We lift the stigma around female hygiene to empower girls and help them reach their full academic potential and become strong leaders.
Though all residents face WASH issues, it is necessary to look at the situation through the lens of gender. In Tanzania, female hygiene has traditionally been a taboo subject, and most schools lack adequate facilities for young women. Without access to proper sanitary materials and fearing ridicule for bloodstains on their skirts, many girls miss school during menstruation. Lower attendance rates severely limit academic potential and contribute to a cycle of disempowerment.
Female Hygiene Groups
Young women, ages 11-18, meet with CHEs in after-school groups to learn about female hygiene, health, and puberty. All groups, as well as girls from surrounding communities, are also invited to attend Saturday meetings at the MSG office. Meetings provide young women with a safe space to:
learn about female health,
seek advice, and
engage in peer-to-peer education.
Participants also receive donated sustainable sanitary products from Lunapads’ One4Her Program to promote proper hygiene and prevent absences from school.
Dining for Female Hygiene
Several times a year, participants and female guardians (mothers, grandmothers, and aunts) meet for a large communal meal. During the event:
female health is discussed,
questions about female hygiene are answered,
new members are welcomed, and
girls showcase their new knowledge via songs and skits.
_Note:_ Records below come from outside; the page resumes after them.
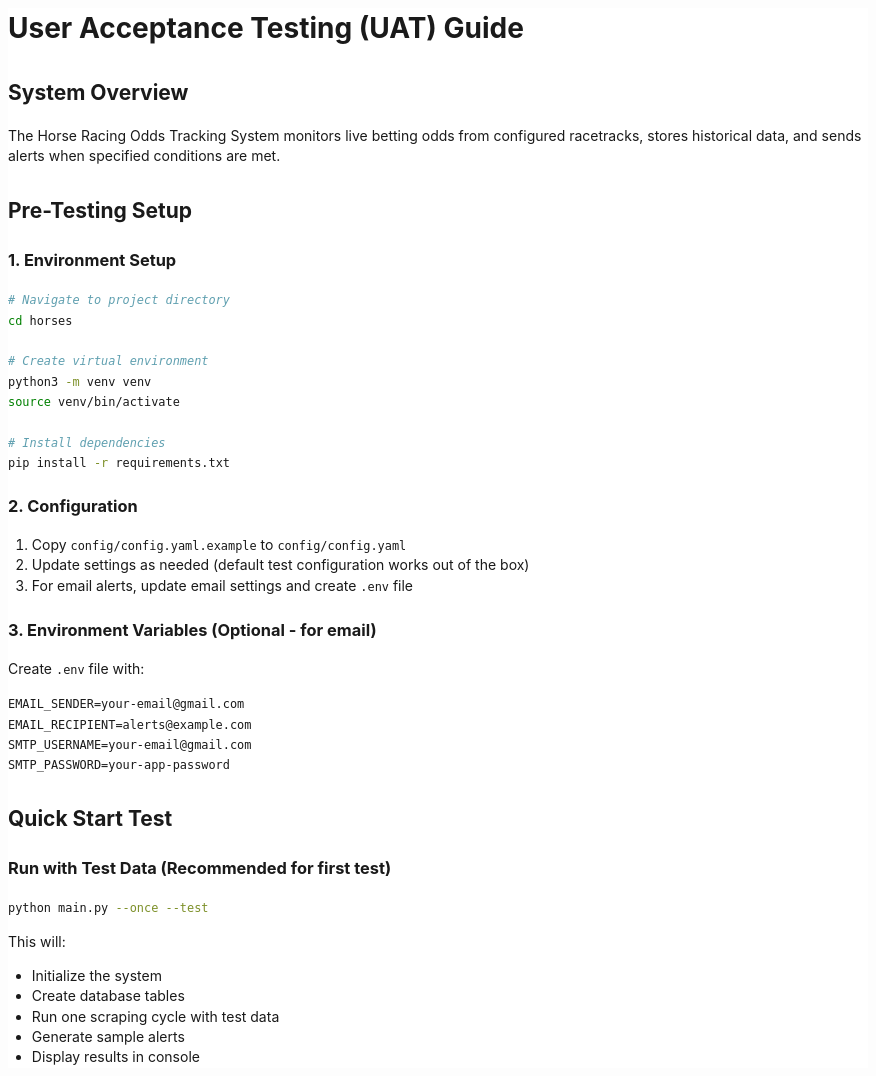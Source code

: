# User Acceptance Testing (UAT) Guide

## System Overview
The Horse Racing Odds Tracking System monitors live betting odds from configured racetracks, stores historical data, and sends alerts when specified conditions are met.

## Pre-Testing Setup

### 1. Environment Setup
```bash
# Navigate to project directory
cd horses

# Create virtual environment
python3 -m venv venv
source venv/bin/activate

# Install dependencies
pip install -r requirements.txt
```

### 2. Configuration
1. Copy `config/config.yaml.example` to `config/config.yaml`
2. Update settings as needed (default test configuration works out of the box)
3. For email alerts, update email settings and create `.env` file

### 3. Environment Variables (Optional - for email)
Create `.env` file with:
```
EMAIL_SENDER=your-email@gmail.com
EMAIL_RECIPIENT=alerts@example.com
SMTP_USERNAME=your-email@gmail.com
SMTP_PASSWORD=your-app-password
```

## Quick Start Test

### Run with Test Data (Recommended for first test)
```bash
python main.py --once --test
```

This will:
- Initialize the system
- Create database tables
- Run one scraping cycle with test data
- Generate sample alerts
- Display results in console

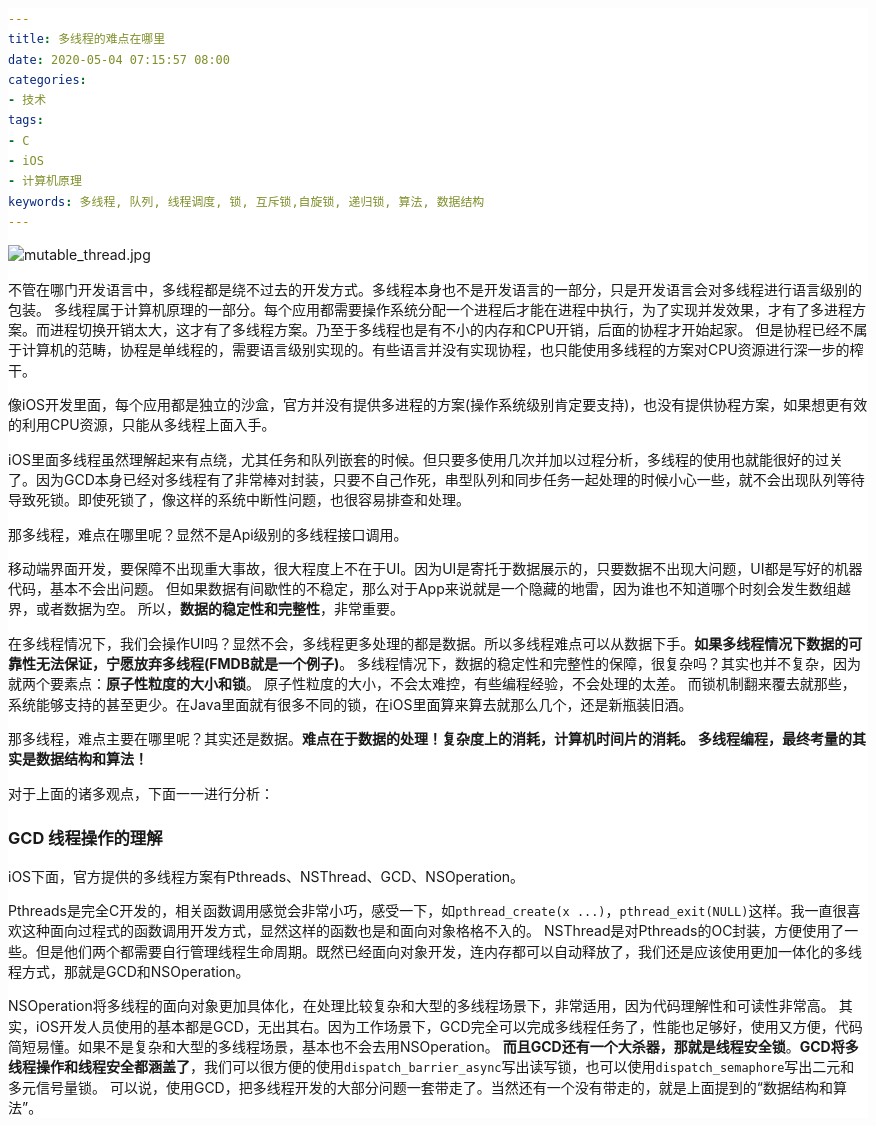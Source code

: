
 ```yaml
---
title: 多线程的难点在哪里
date: 2020-05-04 07:15:57 08:00
categories:
- 技术
tags:
- C
- iOS
- 计算机原理
keywords: 多线程, 队列, 线程调度, 锁, 互斥锁,自旋锁, 递归锁, 算法, 数据结构
---
```


![mutable_thread.jpg](https://s1.ax1x.com/2020/05/05/YPXxOI.png)

不管在哪门开发语言中，多线程都是绕不过去的开发方式。多线程本身也不是开发语言的一部分，只是开发语言会对多线程进行语言级别的包装。
多线程属于计算机原理的一部分。每个应用都需要操作系统分配一个进程后才能在进程中执行，为了实现并发效果，才有了多进程方案。而进程切换开销太大，这才有了多线程方案。乃至于多线程也是有不小的内存和CPU开销，后面的协程才开始起家。
但是协程已经不属于计算机的范畴，协程是单线程的，需要语言级别实现的。有些语言并没有实现协程，也只能使用多线程的方案对CPU资源进行深一步的榨干。

像iOS开发里面，每个应用都是独立的沙盒，官方并没有提供多进程的方案(操作系统级别肯定要支持)，也没有提供协程方案，如果想更有效的利用CPU资源，只能从多线程上面入手。

iOS里面多线程虽然理解起来有点绕，尤其任务和队列嵌套的时候。但只要多使用几次并加以过程分析，多线程的使用也就能很好的过关了。因为GCD本身已经对多线程有了非常棒对封装，只要不自己作死，串型队列和同步任务一起处理的时候小心一些，就不会出现队列等待导致死锁。即使死锁了，像这样的系统中断性问题，也很容易排查和处理。

那多线程，难点在哪里呢？显然不是Api级别的多线程接口调用。



移动端界面开发，要保障不出现重大事故，很大程度上不在于UI。因为UI是寄托于数据展示的，只要数据不出现大问题，UI都是写好的机器代码，基本不会出问题。
但如果数据有间歇性的不稳定，那么对于App来说就是一个隐藏的地雷，因为谁也不知道哪个时刻会发生数组越界，或者数据为空。
所以，**数据的稳定性和完整性**，非常重要。

在多线程情况下，我们会操作UI吗？显然不会，多线程更多处理的都是数据。所以多线程难点可以从数据下手。**如果多线程情况下数据的可靠性无法保证，宁愿放弃多线程(FMDB就是一个例子)**。
多线程情况下，数据的稳定性和完整性的保障，很复杂吗？其实也并不复杂，因为就两个要素点：**原子性粒度的大小和锁**。
原子性粒度的大小，不会太难控，有些编程经验，不会处理的太差。
而锁机制翻来覆去就那些，系统能够支持的甚至更少。在Java里面就有很多不同的锁，在iOS里面算来算去就那么几个，还是新瓶装旧酒。

那多线程，难点主要在哪里呢？其实还是数据。**难点在于数据的处理！复杂度上的消耗，计算机时间片的消耗。**
**多线程编程，最终考量的其实是数据结构和算法！**

对于上面的诸多观点，下面一一进行分析：

### GCD 线程操作的理解

iOS下面，官方提供的多线程方案有Pthreads、NSThread、GCD、NSOperation。

Pthreads是完全C开发的，相关函数调用感觉会非常小巧，感受一下，如`pthread_create(x ...)`，`pthread_exit(NULL)`这样。我一直很喜欢这种面向过程式的函数调用开发方式，显然这样的函数也是和面向对象格格不入的。
NSThread是对Pthreads的OC封装，方便使用了一些。但是他们两个都需要自行管理线程生命周期。既然已经面向对象开发，连内存都可以自动释放了，我们还是应该使用更加一体化的多线程方式，那就是GCD和NSOperation。

NSOperation将多线程的面向对象更加具体化，在处理比较复杂和大型的多线程场景下，非常适用，因为代码理解性和可读性非常高。
其实，iOS开发人员使用的基本都是GCD，无出其右。因为工作场景下，GCD完全可以完成多线程任务了，性能也足够好，使用又方便，代码简短易懂。如果不是复杂和大型的多线程场景，基本也不会去用NSOperation。
**而且GCD还有一个大杀器，那就是线程安全锁**。**GCD将多线程操作和线程安全都涵盖了**，我们可以很方便的使用`dispatch_barrier_async`写出读写锁，也可以使用`dispatch_semaphore`写出二元和多元信号量锁。
可以说，使用GCD，把多线程开发的大部分问题一套带走了。当然还有一个没有带走的，就是上面提到的“数据结构和算法”。
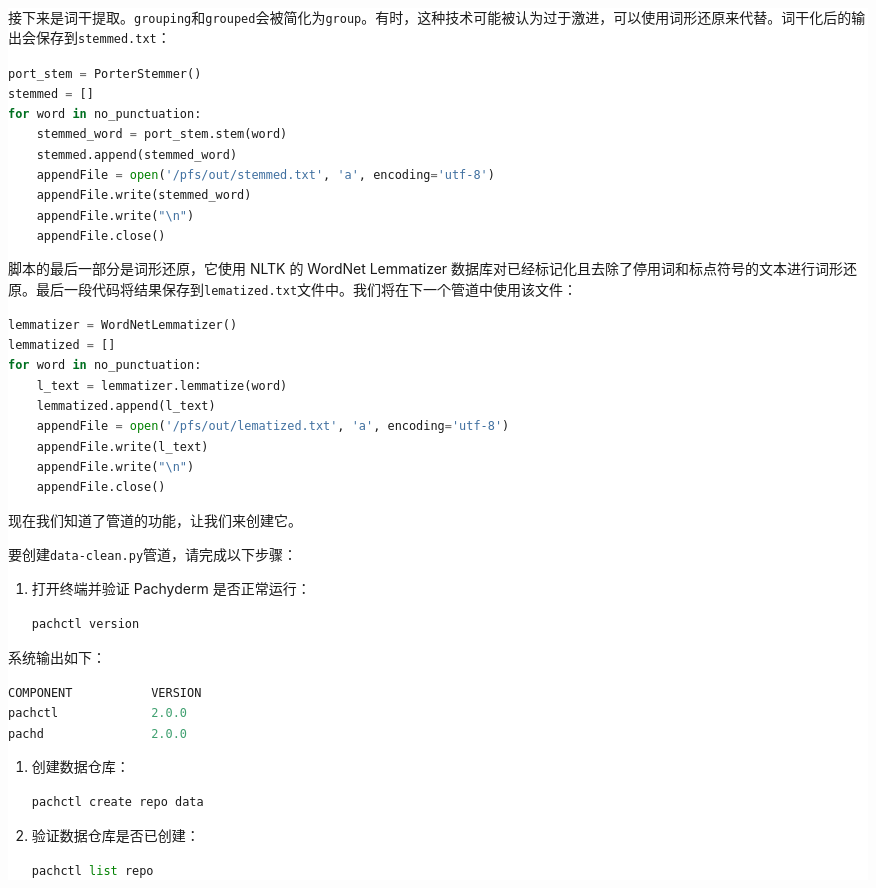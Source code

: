 接下来是词干提取。`grouping`和`grouped`会被简化为`group`。有时，这种技术可能被认为过于激进，可以使用词形还原来代替。词干化后的输出会保存到`stemmed.txt`：

```py
port_stem = PorterStemmer()
stemmed = []
for word in no_punctuation:
    stemmed_word = port_stem.stem(word)
    stemmed.append(stemmed_word)
    appendFile = open('/pfs/out/stemmed.txt', 'a', encoding='utf-8')
    appendFile.write(stemmed_word)
    appendFile.write("\n")
    appendFile.close()
```

脚本的最后一部分是词形还原，它使用 NLTK 的 WordNet Lemmatizer 数据库对已经标记化且去除了停用词和标点符号的文本进行词形还原。最后一段代码将结果保存到`lematized.txt`文件中。我们将在下一个管道中使用该文件：

```py
lemmatizer = WordNetLemmatizer()
lemmatized = []
for word in no_punctuation:
    l_text = lemmatizer.lemmatize(word)
    lemmatized.append(l_text)
    appendFile = open('/pfs/out/lematized.txt', 'a', encoding='utf-8')
    appendFile.write(l_text)
    appendFile.write("\n")
    appendFile.close()
```

现在我们知道了管道的功能，让我们来创建它。

要创建`data-clean.py`管道，请完成以下步骤：

1.  打开终端并验证 Pachyderm 是否正常运行：

    ```py
    pachctl version
    ```

系统输出如下：

```py
COMPONENT           VERSION
pachctl             2.0.0
pachd               2.0.0
```

1.  创建数据仓库：

    ```py
    pachctl create repo data
    ```

1.  验证数据仓库是否已创建：

    ```py
    pachctl list repo
    ```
Group leaders and participants host an annual Decent Girl competition. The entire community is invited to attend to learn about female health issues via songs, dances, and skits. Prominent community members judge the event and select a winner based on her ability to teach peers and the community about:
menstrual hygiene, and
The winner of the Decent Girl competition is honored and awarded school supplies and feminine products. The Decent Girl competition, dinners, and group meetings instill confidence in young women and promote understanding throughout the community. Now, topics of female health are becoming less stigmatized in Shirati, and girls are realizing their full potential as students and young leaders.